> _Records from a dataset_
━━━━━━━━━━━━━━━━━━━━━━━━━━━━━━

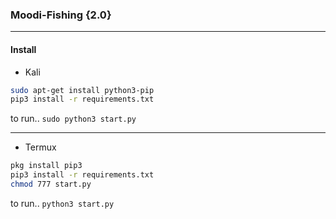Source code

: ###  Moodi-Fishing {2.0}
---
#### Install
* Kali
```bash
sudo apt-get install python3-pip
pip3 install -r requirements.txt
```
to run..
`sudo python3 start.py`

---
* Termux
```bash
pkg install pip3
pip3 install -r requirements.txt
chmod 777 start.py
```
to run..
`python3 start.py`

━━━━━━━━━━━━━━━━━━━━━━━━━━━━━━

> _Exercise objective_
The result should be a word-for-word restatement of all the data, without images.

> _Written response_
Source code

: ###  Moodi-Fishing {2.0}
---
#### Install
* Kali
```bash
sudo apt-get install python3-pip
pip3 install -r requirements.txt
```
to run..
`sudo python3 start.py`

---
* Termux
```bash
pkg install pip3
pip3 install -r requirements.txt
chmod 777 start.py
```
to run..
`python3 start.py`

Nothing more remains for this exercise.